• **Input**:
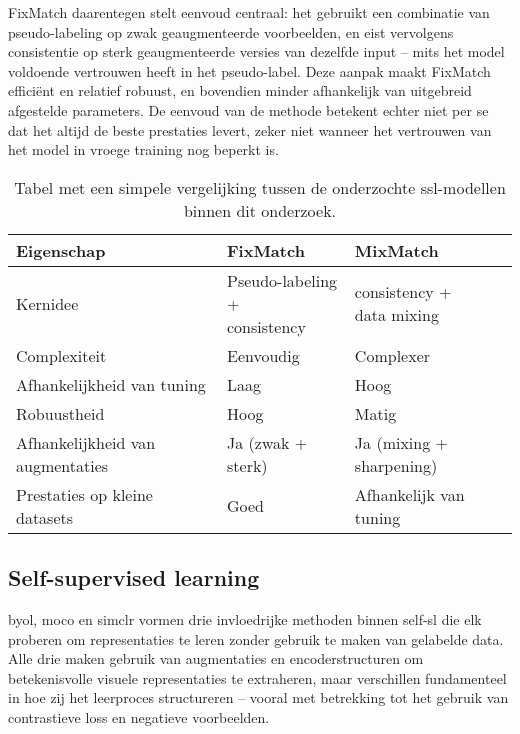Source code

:FixMatch daarentegen stelt eenvoud centraal: het gebruikt een combinatie van pseudo-labeling op zwak geaugmenteerde voorbeelden, en eist vervolgens consistentie op sterk geaugmenteerde versies van dezelfde input – mits het model voldoende vertrouwen heeft in het pseudo-label. Deze aanpak maakt FixMatch efficiënt en relatief robuust, en bovendien minder afhankelijk van uitgebreid afgestelde parameters. De eenvoud van de methode betekent echter niet per se dat het altijd de beste prestaties levert, zeker niet wanneer het vertrouwen van het model in vroege training nog beperkt is.

\begin{table}[H]
    \centering
    \begin{tabular}{lll}
        \toprule
        \textbf{Eigenschap} & \textbf{FixMatch} & \textbf{MixMatch} \\
        \midrule
        Kernidee                            & \makecell[l]{Pseudo-labeling + \\ consistency} & \makecell[l]{consistency + \\ data mixing} \\
        Complexiteit                        & Eenvoudig                                    & Complexer \\
        Afhankelijkheid van tuning          & Laag                                         & Hoog \\
        Robuustheid                         & Hoog                                         & Matig \\
        Afhankelijkheid van augmentaties    & Ja (zwak + sterk)                            & Ja (mixing + sharpening) \\
        Prestaties op kleine datasets       & Goed                                         & Afhankelijk van tuning \\
        \bottomrule
    \end{tabular}
    \caption[Vergelijking semi-supervised modellen]{\label{tab:comparison_ssl_models} Tabel met een simpele vergelijking tussen de onderzochte \gls{ssl}-modellen binnen dit onderzoek.}
\end{table}

\subsection{Self-supervised learning}

\gls{byol}, \gls{moco} en \gls{simclr} vormen drie invloedrijke methoden binnen \gls{self-sl} die elk proberen om representaties te leren zonder gebruik te maken van gelabelde data. Alle drie maken gebruik van augmentaties en encoderstructuren om betekenisvolle visuele representaties te extraheren, maar verschillen fundamenteel in hoe zij het leerproces structureren -- vooral met betrekking tot het gebruik van contrastieve loss en negatieve voorbeelden. \\

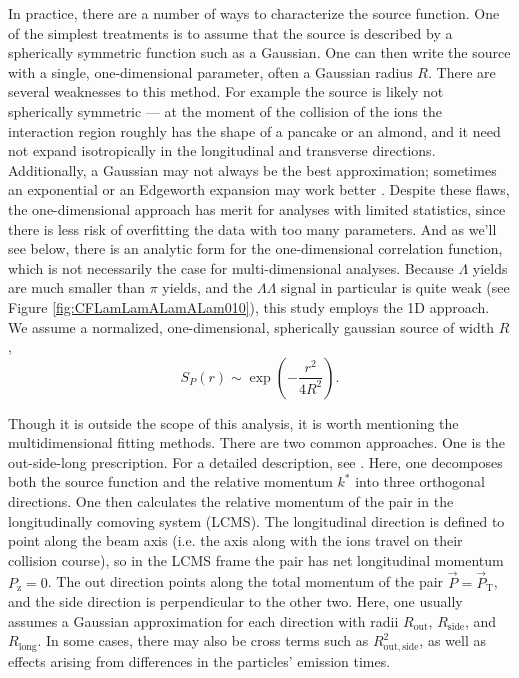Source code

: In practice, there are a number of ways to characterize the source function.
One of the simplest treatments is to assume that the source is described by a spherically symmetric function such as a Gaussian.
One can then write the source with a single, one-dimensional parameter, often a Gaussian radius $R$.
There are several weaknesses to this method.
For example the source is likely not spherically symmetric --- at the moment of the collision of the ions the interaction region roughly has the shape of a pancake or an almond,
and it need not expand isotropically in the longitudinal and transverse directions.
Additionally, a Gaussian may not always be the best approximation; sometimes an exponential or an Edgeworth expansion may work better \cite{Abelev:2013pqa, Abelev:2014pja}.
Despite these flaws, the one-dimensional approach has merit for analyses with limited statistics, since there is less risk of overfitting the data with too many parameters.
And as we'll see below, there is an analytic form for the one-dimensional correlation function, which is not necessarily the case for multi-dimensional analyses.
Because $\Lambda$ yields are much smaller than $\pi$ yields, and the $\Lambda\Lambda$ signal in particular is quite weak (see Figure \ref{fig:CFLamLamALamALam010}), this study employs the 1D approach.
We assume a normalized, one-dimensional, spherically gaussian source of width $R$,
\begin{equation}
\label{eq:Gaussian1DSource}
S_P(r) \sim \exp{(-\frac{r^2}{4R^2})}.
\end{equation}

Though it is outside the scope of this analysis, it is worth mentioning the multidimensional fitting methods.
There are two common approaches.
One is the out-side-long prescription.
For a detailed description, see \cite{Lisa:2005dd}.
Here, one decomposes both the source function and the relative momentum $k^*$ into three orthogonal directions.
One then calculates the relative momentum of the pair in the longitudinally comoving system (LCMS).
The longitudinal direction is defined to point along the beam axis (i.e. the axis along with the ions travel on their collision course), so in the LCMS frame the pair has net longitudinal momentum $P_\mathrm{z} = 0$.
The out direction points along the total momentum of the pair $\vec{P}=\vec{P}_{\mathrm{T}}$, and the side direction is perpendicular to the other two.
Here, one usually assumes a Gaussian approximation for each direction with radii $R_\mathrm{out}$, $R_\mathrm{side}$, and $R_\mathrm{long}$.
In some cases, there may also be cross terms such as $R^2_{\mathrm{out,side}}$, as well as effects arising from differences in the particles' emission times.

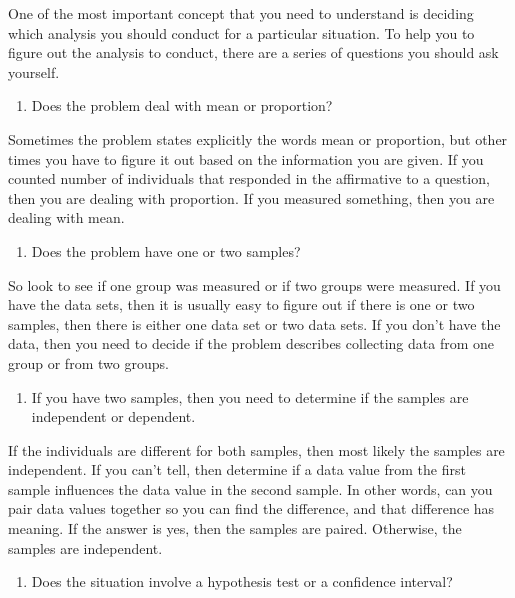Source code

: \documentclass[]{book}
\providecommand{\tightlist}{%
  \setlength{\itemsep}{0pt}\setlength{\parskip}{0pt}}
\begin{document}
One of the most important concept that you need to understand is deciding which analysis you should conduct for a particular situation. To help you to figure out the analysis to conduct, there are a series of questions you should ask yourself.

\begin{enumerate}
\def\labelenumi{\arabic{enumi}.}
\tightlist
\item
  Does the problem deal with mean or proportion?
\end{enumerate}

Sometimes the problem states explicitly the words mean or proportion, but other times you have to figure it out based on the information you are given. If you counted number of individuals that responded in the affirmative to a question, then you are dealing with proportion. If you measured something, then you are dealing with mean.

\begin{enumerate}
\def\labelenumi{\arabic{enumi}.}
\setcounter{enumi}{1}
\tightlist
\item
  Does the problem have one or two samples?
\end{enumerate}

So look to see if one group was measured or if two groups were measured. If you have the data sets, then it is usually easy to figure out if there is one or two samples, then there is either one data set or two data sets. If you don't have the data, then you need to decide if the problem describes collecting data from one group or from two groups.

\begin{enumerate}
\def\labelenumi{\arabic{enumi}.}
\setcounter{enumi}{2}
\tightlist
\item
  If you have two samples, then you need to determine if the samples are independent or dependent.
\end{enumerate}

If the individuals are different for both samples, then most likely the samples are independent. If you can't tell, then determine if a data value from the first sample influences the data value in the second sample. In other words, can you pair data values together so you can find the difference, and that difference has meaning. If the answer is yes, then the samples are paired. Otherwise, the samples are independent.

\begin{enumerate}
\def\labelenumi{\arabic{enumi}.}
\setcounter{enumi}{3}
\tightlist
\item
  Does the situation involve a hypothesis test or a confidence interval?
\end{enumerate}
\end{document}
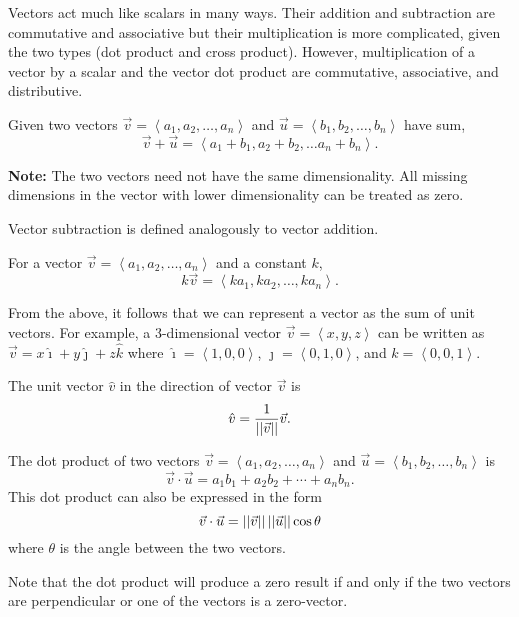 \documentclass[12pt]{scrartcl}
\newcommand*{\magnitude}[1]{\abs{\abs{#1}}}
\begin{document}
\begin{remark}
    Vectors act much like scalars in many ways. Their addition and subtraction are commutative and associative but their multiplication is more complicated, given the two types (dot product and cross product). However, multiplication of a vector by a scalar and the vector dot product are commutative, associative, and distributive.
\end{remark}

\begin{definition}
    Given two vectors $\vec{v} = \left<a_{1}, a_{2}, \dots, a_{n}\right>$ and $\vec{u} = \left<b_{1}, b_{2}, \dots, b_{n}\right>$ have sum,
    \[\vec{v} + \vec{u} = \left<a_{1} + b_{1}, a_{2} + b_{2}, \dots a_{n} + b_{n}\right>.\]

    \textbf{Note:} The two vectors need not have the same dimensionality. All missing dimensions in the vector with lower dimensionality can be treated as zero.
\end{definition}

\begin{definition}
    Vector subtraction is defined analogously to vector addition.
\end{definition}

\begin{definition}
    For a vector $\vec{v} = \left<a_{1}, a_{2}, \dots, a_{n}\right>$ and a constant $k$,
    \[k\vec{v} = \left<ka_{1}, ka_{2}, \dots, ka_{n}\right>.\]
\end{definition}

\begin{corollary}
    From the above, it follows that we can represent a vector as the sum of unit vectors. For example, a 3-dimensional vector $\vec{v} = \left<x, y, z\right>$ can be written as $\vec{v} = x\hat{\imath} + y\hat{\jmath} + z\hat{k}$ where $\hat{\imath} = \left<1, 0, 0\right>$, $\hat{\jmath} = \left<0, 1, 0\right>$, and $\hat{k} = \left<0, 0, 1\right>$.
\end{corollary}

\begin{definition}
    The unit vector $\hat{v}$ in the direction of vector $\vec{v}$ is
    \[\hat{v} = \frac{1}{\magnitude{\vec{v}}}\vec{v}.\]
\end{definition}

\begin{definition}
    The dot product of two vectors $\vec{v} = \left<a_{1}, a_{2}, \dots, a_{n}\right>$ and $\vec{u} = \left<b_{1}, b_{2}, \dots, b_{n}\right>$ is
    \[\vec{v} \cdot \vec{u} = a_{1}b_{1} + a_{2}b_{2} + \cdots + a_{n}b_{n}.\]
    This dot product can also be expressed in the form
    \[\vec{v} \cdot \vec{u} = \magnitude{\vec{v}}\magnitude{\vec{u}}\cos\theta\]
    where $\theta$ is the angle between the two vectors.
\end{definition}

\begin{remark}
    Note that the dot product will produce a zero result if and only if the two vectors are perpendicular or one of the vectors is a zero-vector.
\end{remark}
\end{document}
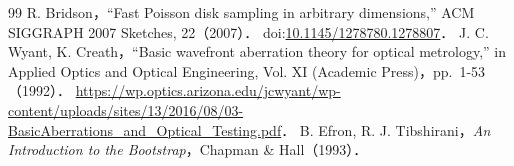 \begin{thebibliography}{99}
 R. Bridson，``Fast Poisson disk sampling in arbitrary dimensions,'' ACM SIGGRAPH 2007 Sketches, 22（2007）． doi:\href{https://doi.org/10.1145/1278780.1278807}{10.1145/1278780.1278807}．
 J. C. Wyant, K. Creath，``Basic wavefront aberration theory for optical metrology,'' in Applied Optics and Optical Engineering, Vol. XI (Academic Press)，pp.~1-53（1992）． \url{https://wp.optics.arizona.edu/jcwyant/wp-content/uploads/sites/13/2016/08/03-BasicAberrations_and_Optical_Testing.pdf}．
 B. Efron, R. J. Tibshirani，\textit{An Introduction to the Bootstrap}，Chapman \& Hall（1993）．
\end{thebibliography}
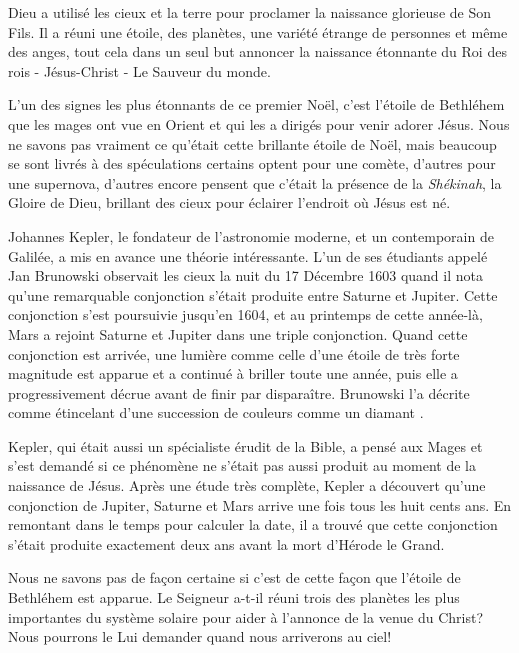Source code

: 


Dieu a utilisé les cieux et la terre pour proclamer la naissance glorieuse de Son Fils. Il a réuni une étoile, des planètes, une variété étrange de personnes et même des anges, tout cela dans un seul but\frcolon{} annoncer la naissance étonnante du Roi des rois - Jésus-Christ - Le Sauveur du monde.

L'un des signes les plus étonnants de ce premier Noël, c'est l'étoile de Bethléhem que les mages ont vue en Orient et qui les a dirigés pour venir adorer Jésus. Nous ne savons pas vraiment ce qu'était cette brillante étoile de Noël, mais beaucoup se sont livrés à des spéculations\frcolon{} certains optent pour une comète, d'autres pour une supernova, d'autres encore pensent que c'était la présence de la \emph{Shékinah}, la Gloire de Dieu, brillant des cieux pour éclairer l'endroit où Jésus est né.

Johannes Kepler, le fondateur de l'astronomie moderne, et un contemporain de Galilée, a mis en avance une théorie intéressante. L'un de ses étudiants appelé Jan Brunowski observait les cieux la nuit du 17 Décembre 1603 quand il nota qu'une remarquable conjonction s'était produite entre Saturne et Jupiter. Cette conjonction s'est poursuivie jusqu'en 1604, et au printemps de cette année-là, Mars a rejoint Saturne et Jupiter dans une triple conjonction. Quand cette conjonction est arrivée, une lumière comme celle d'une étoile de très forte magnitude est apparue et a continué à briller toute une année, puis elle a progressivement décrue avant de finir par disparaître. Brunowski l'a décrite comme \og étincelant d'une succession de couleurs comme un diamant \fg{}.

Kepler, qui était aussi un spécialiste érudit de la Bible, a pensé aux Mages et s'est demandé si ce phénomène ne s'était pas aussi produit au moment de la naissance de Jésus. Après une étude très complète, Kepler a découvert qu'une conjonction de Jupiter, Saturne et Mars arrive une fois tous les huit cents ans. En remontant dans le temps pour calculer la date, il a trouvé que cette conjonction s'était produite exactement deux ans avant la mort d'Hérode le Grand.

Nous ne savons pas de façon certaine si c'est de cette façon que l'étoile de Bethléhem est apparue. Le Seigneur a-t-il réuni trois des planètes les plus importantes du système solaire pour aider à l'annonce de la venue du Christ? Nous pourrons le Lui demander quand nous arriverons au ciel!




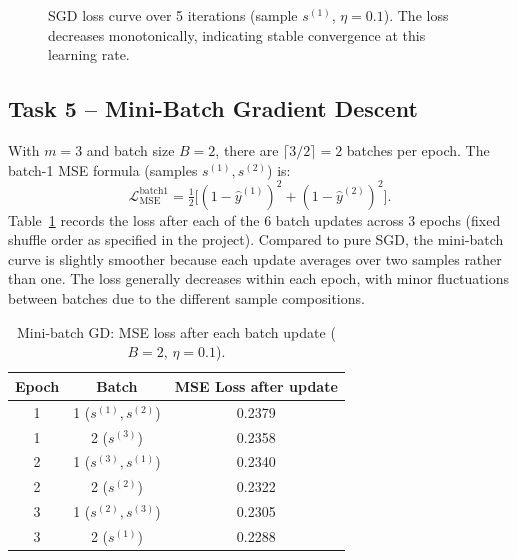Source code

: \documentclass[runningheads]{llncs}
\begin{document}
\begin{figure}[h]
\centering
{}
\caption{SGD loss curve over 5 iterations (sample $s^{(1)}$, $\eta=0.1$).
The loss decreases monotonically, indicating stable convergence at this
learning rate.}
\label{fig:loss4c}
\end{figure}

\subsection{Task 5 -- Mini-Batch Gradient Descent}

With $m=3$ and batch size $B=2$, there are $\lceil 3/2\rceil = 2$ batches per
epoch. The batch-1 MSE formula (samples $s^{(1)},s^{(2)}$) is:
\[
  \mathcal{L}_{\text{MSE}}^{\text{batch1}}
  = \tfrac{1}{2}\bigl[(1-\hat{y}^{(1)})^2 + (1-\hat{y}^{(2)})^2\bigr].
\]
Table~\ref{tab:minibatch} records the loss after each of the 6 batch updates
across 3 epochs (fixed shuffle order as specified in the project). Compared to
pure SGD, the mini-batch curve is slightly smoother because each update
averages over two samples rather than one. The loss generally decreases within
each epoch, with minor fluctuations between batches due to the different sample
compositions.

\begin{table}[h]
\centering
\caption{Mini-batch GD: MSE loss after each batch update ($B=2$, $\eta=0.1$).}
\label{tab:minibatch}
\begin{tabular}{ccc}
\toprule
Epoch & Batch & MSE Loss after update\\
\midrule
1 & 1 ($s^{(1)},s^{(2)}$) & 0.2379\\
1 & 2 ($s^{(3)}$)          & 0.2358\\
2 & 1 ($s^{(3)},s^{(1)}$) & 0.2340\\
2 & 2 ($s^{(2)}$)          & 0.2322\\
3 & 1 ($s^{(2)},s^{(3)}$) & 0.2305\\
3 & 2 ($s^{(1)}$)          & 0.2288\\
\bottomrule
\end{tabular}
\end{table}
\end{document}
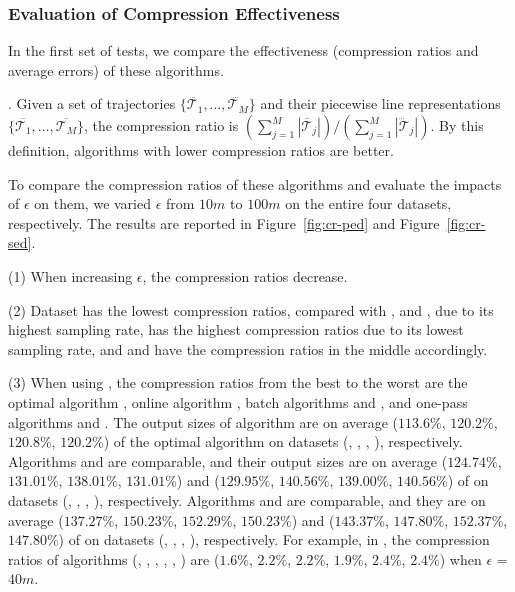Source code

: \subsubsection{Evaluation of Compression Effectiveness}

In the first set of tests, we compare the effectiveness (compression ratios and average errors) of these algorithms.%

. Given a set of trajectories $\{\dddot{\mathcal{T}_1}, \ldots, \dddot{\mathcal{T}_M}\}$ and their piecewise line representations $\{\overline{\mathcal{T}_1}, \ldots, \overline{\mathcal{T}_M}\}$,
the compression ratio is $(\sum_{j=1}^{M} |\overline{\mathcal{T}}_j |)/(\sum_{j=1}^{M} |\dddot{\mathcal{T}}_j |)$.
By this definition, algorithms with lower compression ratios are better.

To compare the compression ratios of these algorithms and evaluate the impacts of $\epsilon$ on them, we varied $\epsilon$ from $10m$ to $100m$ on the entire four datasets, respectively.
The results are reported in Figure~\ref{fig:cr-ped} and Figure~\ref{fig:cr-sed}.


\sstab (1) When increasing $\epsilon$, the compression ratios decrease. 

\sstab (2) Dataset \act has the lowest compression ratios, compared with \ucar, \geolife and \mopsi, due to its highest sampling rate, \ucar has the highest compression ratios due to its lowest sampling rate, and \geolife and \mopsi have the compression ratios in the middle accordingly.

\sstab (3) When using \ped, the compression ratios from the best
to the worst are the optimal algorithm \optp, online algorithm \bqsa, batch algorithms \tpa and
\dpa, and one-pass algorithms \siped and \operb. 
The output sizes of algorithm \bqsa are on average
($113.6\%$, $120.2\%$, $120.8\%$, $120.2\%$) of the optimal algorithm \optp
on datasets (\ucar, \geolife, \mopsi, \act), respectively. 
Algorithms \tpa and \dpa are comparable, and their output sizes are on average
($124.74\%$, $131.01\%$, $138.01\%$, $131.01\%$) and ($129.95\%$, $140.56\%$,
$139.00\%$, $140.56\%$) of \optp
on datasets (\ucar, \geolife, \mopsi, \act), respectively.
Algorithms \siped and \operb are comparable, and they are on average
($137.27\%$, $150.23\%$, $152.29\%$, $150.23\%$)
and ($143.37\%$, $147.80\%$, $152.37\%$, $147.80\%$) of \optp on datasets (\ucar, \geolife, \mopsi, \act), respectively.
%
For example, in \mopsi, the compression ratios of algorithms
(\optp, \tpa, \dpa, \bqsa, \siped, \operb ) are ($1.6\%$, $2.2\%$, $2.2\%$, $1.9\%$, $2.4\%$, $2.4\%$) when $\epsilon$ = $40m$.

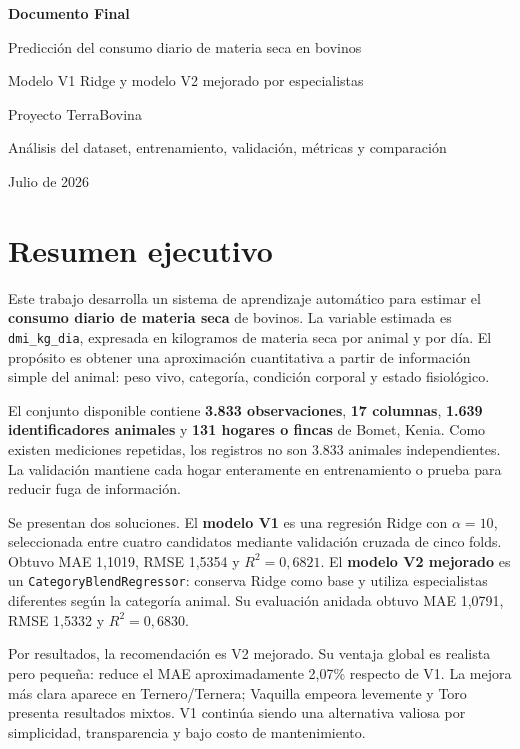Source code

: \documentclass[11pt,a4paper]{article}
\newcommand{\codigo}[1]{\nolinkurl{#1}}
\begin{document}
\begin{titlepage}
\centering
\vspace*{2.3cm}
{\Huge\bfseries Documento Final\par}
\vspace{0.7cm}
{\LARGE Predicción del consumo diario de materia seca en bovinos\par}
\vspace{0.35cm}
{\Large Modelo V1 Ridge y modelo V2 mejorado por especialistas\par}
\vfill
{\large Proyecto TerraBovina\par}
\vspace{0.3cm}
{\large Análisis del dataset, entrenamiento, validación, métricas y comparación\par}
\vfill
{\large Julio de 2026\par}
\end{titlepage}

\tableofcontents
\newpage

\section{Resumen ejecutivo}

Este trabajo desarrolla un sistema de aprendizaje automático para estimar el \textbf{consumo diario de materia seca} de bovinos. La variable estimada es \codigo{dmi_kg_dia}, expresada en kilogramos de materia seca por animal y por día. El propósito es obtener una aproximación cuantitativa a partir de información simple del animal: peso vivo, categoría, condición corporal y estado fisiológico.

El conjunto disponible contiene \textbf{3.833 observaciones}, \textbf{17 columnas}, \textbf{1.639 identificadores animales} y \textbf{131 hogares o fincas} de Bomet, Kenia. Como existen mediciones repetidas, los registros no son 3.833 animales independientes. La validación mantiene cada hogar enteramente en entrenamiento o prueba para reducir fuga de información.

Se presentan dos soluciones. El \textbf{modelo V1} es una regresión Ridge con $\alpha=10$, seleccionada entre cuatro candidatos mediante validación cruzada de cinco folds. Obtuvo MAE 1,1019, RMSE 1,5354 y $R^2=0,6821$. El \textbf{modelo V2 mejorado} es un \codigo{CategoryBlendRegressor}: conserva Ridge como base y utiliza especialistas diferentes según la categoría animal. Su evaluación anidada obtuvo MAE 1,0791, RMSE 1,5332 y $R^2=0,6830$.

Por resultados, la recomendación es V2 mejorado. Su ventaja global es realista pero pequeña: reduce el MAE aproximadamente 2,07\% respecto de V1. La mejora más clara aparece en Ternero/Ternera; Vaquilla empeora levemente y Toro presenta resultados mixtos. V1 continúa siendo una alternativa valiosa por simplicidad, transparencia y bajo costo de mantenimiento.
\end{document}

• **What the task requires**: Where a line of the records holds the word "tabular", copy that line.

• **Exercise result**:
    \begin{tabular}{lll}
    \end{tabular}
\begin{tabular}{ccc}
\end{tabular}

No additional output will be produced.